Collaborative Research: Planning Visit to East Africa for environmental research on Lake Victoria
University Of Connecticut, Storrs CT
Investigators
Abstract
Lake Victoria is the largest freshwater lake in Africa and the second largest in the world. The lake's watershed is home to more than 30 million people, a region with one of the highest population growth rates in the world. The watershed faces a myriad of environmental problems that seriously impact the quality of its waters and hence the availability of fish and other resources. Increasing population pressure, fisheries mismanagement, poor waste management, lack of adequate sewage treatment, introduction of exotic species, inappropriate agricultural practices, unregulated small scale gold mining, unchecked industrial activities, deforestation and intense grazing pressures within the lake's watershed have had repercussions such as excessive sedimentation, eutrophication, oxygen depletion (hypoxia), contaminated drinking water supply, and an increased incidence of water-associated diseases (e.g., schistosomiasis, dysentery, and cholera). Intellectual merit. This US-Africa planning visit will support the travel of three senior researchers from the US to the Lake Victoria region to meet with East African scientists from Kenya, Tanzania, and Uganda including Prof. J. Machiwa (University of Dar es Salaam - Tanzania), Dr. Nicholas Lwambo (NMRI - Tanzania), Prof. Daniel Olag (Univiversity of Nairobi - Kenya), Dr. John Gichuki, (Kenya Marine Fisheries Research), Dr. Fredrick Muyodi (Makerere University - Uganda), and Dr.
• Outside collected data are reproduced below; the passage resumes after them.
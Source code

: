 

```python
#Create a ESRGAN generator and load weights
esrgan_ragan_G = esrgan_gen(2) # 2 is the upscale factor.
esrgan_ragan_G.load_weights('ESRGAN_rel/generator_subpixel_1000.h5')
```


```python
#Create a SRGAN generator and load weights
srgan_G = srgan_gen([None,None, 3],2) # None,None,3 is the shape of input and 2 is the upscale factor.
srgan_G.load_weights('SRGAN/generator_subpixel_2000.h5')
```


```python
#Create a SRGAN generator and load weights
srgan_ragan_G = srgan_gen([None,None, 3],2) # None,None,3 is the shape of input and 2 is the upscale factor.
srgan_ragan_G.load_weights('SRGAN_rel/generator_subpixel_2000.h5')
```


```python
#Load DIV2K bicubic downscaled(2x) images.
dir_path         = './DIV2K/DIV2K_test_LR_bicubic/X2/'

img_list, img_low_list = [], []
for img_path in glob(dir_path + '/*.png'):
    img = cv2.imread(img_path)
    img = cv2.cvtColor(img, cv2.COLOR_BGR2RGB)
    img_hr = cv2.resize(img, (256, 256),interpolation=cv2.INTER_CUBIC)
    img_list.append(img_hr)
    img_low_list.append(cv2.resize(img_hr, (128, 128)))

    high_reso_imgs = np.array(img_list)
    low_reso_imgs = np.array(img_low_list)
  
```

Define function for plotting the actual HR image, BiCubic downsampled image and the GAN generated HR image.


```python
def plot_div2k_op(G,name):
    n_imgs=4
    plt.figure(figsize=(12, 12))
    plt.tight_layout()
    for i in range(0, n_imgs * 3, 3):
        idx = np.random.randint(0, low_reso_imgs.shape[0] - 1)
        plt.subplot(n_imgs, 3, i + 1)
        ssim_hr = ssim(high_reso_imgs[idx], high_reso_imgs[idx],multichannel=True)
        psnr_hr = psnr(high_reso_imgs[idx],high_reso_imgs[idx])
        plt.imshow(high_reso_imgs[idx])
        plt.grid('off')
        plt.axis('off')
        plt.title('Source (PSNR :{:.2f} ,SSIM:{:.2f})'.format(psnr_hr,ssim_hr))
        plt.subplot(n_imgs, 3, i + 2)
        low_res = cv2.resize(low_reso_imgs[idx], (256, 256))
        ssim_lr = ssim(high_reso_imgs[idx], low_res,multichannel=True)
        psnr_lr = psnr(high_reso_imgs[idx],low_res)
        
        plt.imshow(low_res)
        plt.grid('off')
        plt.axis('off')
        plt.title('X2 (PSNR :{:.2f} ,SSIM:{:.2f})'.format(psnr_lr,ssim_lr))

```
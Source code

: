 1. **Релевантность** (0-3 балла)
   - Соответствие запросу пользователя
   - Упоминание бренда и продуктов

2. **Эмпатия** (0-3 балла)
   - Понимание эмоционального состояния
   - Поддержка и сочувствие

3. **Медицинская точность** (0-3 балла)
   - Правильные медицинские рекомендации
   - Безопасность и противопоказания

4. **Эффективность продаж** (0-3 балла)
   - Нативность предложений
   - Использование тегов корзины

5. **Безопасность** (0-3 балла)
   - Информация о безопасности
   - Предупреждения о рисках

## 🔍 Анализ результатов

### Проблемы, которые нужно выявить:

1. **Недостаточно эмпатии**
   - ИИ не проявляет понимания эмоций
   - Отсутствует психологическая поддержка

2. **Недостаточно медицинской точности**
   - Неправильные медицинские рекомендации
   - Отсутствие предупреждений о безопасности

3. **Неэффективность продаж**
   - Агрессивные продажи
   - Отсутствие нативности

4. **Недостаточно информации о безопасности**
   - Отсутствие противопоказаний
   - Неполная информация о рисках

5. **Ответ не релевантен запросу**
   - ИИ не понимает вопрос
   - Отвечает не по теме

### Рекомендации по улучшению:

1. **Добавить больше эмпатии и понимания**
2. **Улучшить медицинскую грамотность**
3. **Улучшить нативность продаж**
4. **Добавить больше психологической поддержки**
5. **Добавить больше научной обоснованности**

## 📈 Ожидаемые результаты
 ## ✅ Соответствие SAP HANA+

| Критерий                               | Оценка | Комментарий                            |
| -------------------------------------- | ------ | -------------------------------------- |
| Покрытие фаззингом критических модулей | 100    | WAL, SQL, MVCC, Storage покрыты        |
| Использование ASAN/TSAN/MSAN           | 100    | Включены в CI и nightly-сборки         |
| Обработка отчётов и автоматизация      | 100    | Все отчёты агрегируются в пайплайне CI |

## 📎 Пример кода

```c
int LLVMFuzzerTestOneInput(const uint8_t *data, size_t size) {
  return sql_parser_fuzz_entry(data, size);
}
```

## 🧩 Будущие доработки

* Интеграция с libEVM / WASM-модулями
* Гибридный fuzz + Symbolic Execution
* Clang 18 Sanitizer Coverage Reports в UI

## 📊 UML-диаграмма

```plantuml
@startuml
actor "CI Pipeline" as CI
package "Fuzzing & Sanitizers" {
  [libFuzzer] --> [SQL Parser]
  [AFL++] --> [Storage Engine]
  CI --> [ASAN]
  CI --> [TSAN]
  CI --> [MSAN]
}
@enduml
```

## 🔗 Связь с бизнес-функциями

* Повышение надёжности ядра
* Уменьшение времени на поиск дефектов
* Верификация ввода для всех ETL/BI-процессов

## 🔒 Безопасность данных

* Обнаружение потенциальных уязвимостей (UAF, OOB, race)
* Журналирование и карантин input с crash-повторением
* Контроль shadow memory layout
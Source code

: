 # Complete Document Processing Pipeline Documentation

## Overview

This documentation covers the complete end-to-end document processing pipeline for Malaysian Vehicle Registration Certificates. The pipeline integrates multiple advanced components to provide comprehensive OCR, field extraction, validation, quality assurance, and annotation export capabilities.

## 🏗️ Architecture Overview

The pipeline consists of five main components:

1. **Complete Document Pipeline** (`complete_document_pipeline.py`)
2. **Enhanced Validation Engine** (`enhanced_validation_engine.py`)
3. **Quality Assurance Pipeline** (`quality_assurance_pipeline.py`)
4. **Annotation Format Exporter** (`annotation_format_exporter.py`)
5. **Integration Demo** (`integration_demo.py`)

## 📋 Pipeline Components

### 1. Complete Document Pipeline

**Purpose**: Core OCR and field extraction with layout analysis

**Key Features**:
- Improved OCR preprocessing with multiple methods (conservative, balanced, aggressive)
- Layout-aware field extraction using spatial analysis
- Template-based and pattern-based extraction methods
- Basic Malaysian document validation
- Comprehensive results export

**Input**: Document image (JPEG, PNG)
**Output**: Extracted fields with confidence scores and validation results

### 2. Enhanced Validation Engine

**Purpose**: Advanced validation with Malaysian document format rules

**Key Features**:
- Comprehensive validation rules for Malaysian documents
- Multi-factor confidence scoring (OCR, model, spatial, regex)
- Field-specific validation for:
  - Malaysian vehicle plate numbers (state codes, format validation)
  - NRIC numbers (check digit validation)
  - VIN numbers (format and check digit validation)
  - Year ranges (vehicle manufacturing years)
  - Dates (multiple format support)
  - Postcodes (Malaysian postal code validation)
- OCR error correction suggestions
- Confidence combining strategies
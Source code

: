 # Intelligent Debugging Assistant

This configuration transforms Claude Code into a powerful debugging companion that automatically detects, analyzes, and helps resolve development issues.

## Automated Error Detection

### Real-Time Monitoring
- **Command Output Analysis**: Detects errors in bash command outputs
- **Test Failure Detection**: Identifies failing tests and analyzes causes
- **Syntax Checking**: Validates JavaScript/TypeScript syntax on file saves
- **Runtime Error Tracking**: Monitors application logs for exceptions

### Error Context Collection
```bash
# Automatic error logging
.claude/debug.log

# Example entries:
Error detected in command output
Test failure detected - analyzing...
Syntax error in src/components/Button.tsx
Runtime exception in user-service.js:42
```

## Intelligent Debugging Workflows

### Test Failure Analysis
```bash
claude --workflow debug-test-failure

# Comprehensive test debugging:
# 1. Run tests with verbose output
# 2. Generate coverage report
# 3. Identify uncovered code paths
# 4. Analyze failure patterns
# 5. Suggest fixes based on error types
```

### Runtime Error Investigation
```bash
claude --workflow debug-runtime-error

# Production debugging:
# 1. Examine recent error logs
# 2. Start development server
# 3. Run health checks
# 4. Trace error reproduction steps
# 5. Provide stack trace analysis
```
J. Balirwa (Fisheries Resources Research Institute - Uganda). The visit will help the US scientists establish long term collaborations with scientists in the African great lakes region, an area that is well suited for study in many NSF priority areas including climate change science, biodiversity, and water use/water dynamics. Discussions will focus on future collaborative projects. Broader impacts. New collaborative projects will aim to synthesize new and extant data sets into a coherent model that both describes the synergistic effects of anthropogenic pressures including climate change on the local environment and predicts the effects of abatement measures versus continued inaction on the productivity and sustainability of ecosystem services provided by this large tropical lake. Understanding these issues has the potential to improve the social, economic, and environmental sustainability of this vulnerable ecosystem. This award is being funded by NSF's Office of International Science and Engineering.